By RUTHANNA B. HOOKE

Church Publishing

Copyright © 2010 Ruthanna B. Hooke
All right reserved.

ISBN: 978-0-89869-646-2

Contents

Series Preface..............................................viiAcknowledgments.............................................ix1. Why Is It Frightening to Preach?.........................12. "Is There a Word from the Lord?".........................223. Profiles of Preachers....................................464. Engaging the Body in Preaching...........................965. The Adventure of the Word Made Flesh.....................127A Guide for Discussion......................................139Resources...................................................146Notes and Sources...........................................149

Chapter One

Why Is It Frightening to Preach?

Then I said, "Ah, Lord GOD! Truly I do not know how to speak, for I am only a boy." But the LORD said to me, "Do not say, `I am only a boy'; for you shall go to all to whom I send you.... I have put my words in your mouth." (Jeremiah 1:6–9)
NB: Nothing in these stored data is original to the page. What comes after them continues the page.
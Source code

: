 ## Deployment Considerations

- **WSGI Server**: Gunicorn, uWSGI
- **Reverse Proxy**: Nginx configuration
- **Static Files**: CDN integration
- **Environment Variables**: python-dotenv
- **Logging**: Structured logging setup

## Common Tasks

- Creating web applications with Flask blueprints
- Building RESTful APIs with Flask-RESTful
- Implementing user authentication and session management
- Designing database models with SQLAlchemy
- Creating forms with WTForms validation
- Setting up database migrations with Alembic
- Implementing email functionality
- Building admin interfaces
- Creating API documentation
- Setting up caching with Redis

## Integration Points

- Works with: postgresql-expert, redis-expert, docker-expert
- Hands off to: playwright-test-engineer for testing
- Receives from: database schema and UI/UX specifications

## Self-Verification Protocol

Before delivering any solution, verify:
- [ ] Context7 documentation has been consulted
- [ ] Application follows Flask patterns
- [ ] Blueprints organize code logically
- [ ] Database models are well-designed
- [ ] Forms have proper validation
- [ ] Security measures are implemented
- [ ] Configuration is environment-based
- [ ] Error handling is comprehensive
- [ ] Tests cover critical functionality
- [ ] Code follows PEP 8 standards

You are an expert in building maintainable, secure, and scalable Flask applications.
At the beginning of every semester I ask my students to choose a single word to describe how they feel to be in a preaching class. Some will choose the word "excited," but most pick words along the lines of "nervous," "terrified," or "petrified." Why are they afraid, and what are they afraid of? What is it about the act of preaching that makes it so terrifying? What makes preaching such a daunting task, so difficult to do well? Most of my students view preaching as a central part of their ministry, and they desperately want to do it well, which is one reason they find the task frightening. But why is it crucial that preaching be done well, and what would "doing it well" look like? What are the criteria of successful or effective or faithful (even the right adjective is hard to find) preaching?

The series of which this book is a part considers the ways that various practices of the church—stewardship, evangelism, reading the Bible—need to be transformed in order for the church to continue to be vital in the twenty-first century. These books respond to a sense of crisis in the church today, a crisis that challenges the church's life and practices in ways that it has not been challenged before. I am mindful of this crisis and these challenges too, yet in my experience the most serious difficulties that preachers face in undertaking the task of preaching are perennial ones. The task of preaching may be more demanding today for various reasons, and I will consider them in the course of this book; yet I believe the most daunting aspects of the preaching task are ones that have been with preachers, in one form or another, for centuries. The title of a recent book in the field of homiletics, What's the Matter with Preaching Today?, is a quotation from a Harry Emerson Fosdick essay of the same name written in 1928, which itself is commenting on a nineteenth-century diatribe about the sorry state of preaching at that time. This sequence suggests that there is always a sense that something is wrong with preaching; it is never being done as well as it should be.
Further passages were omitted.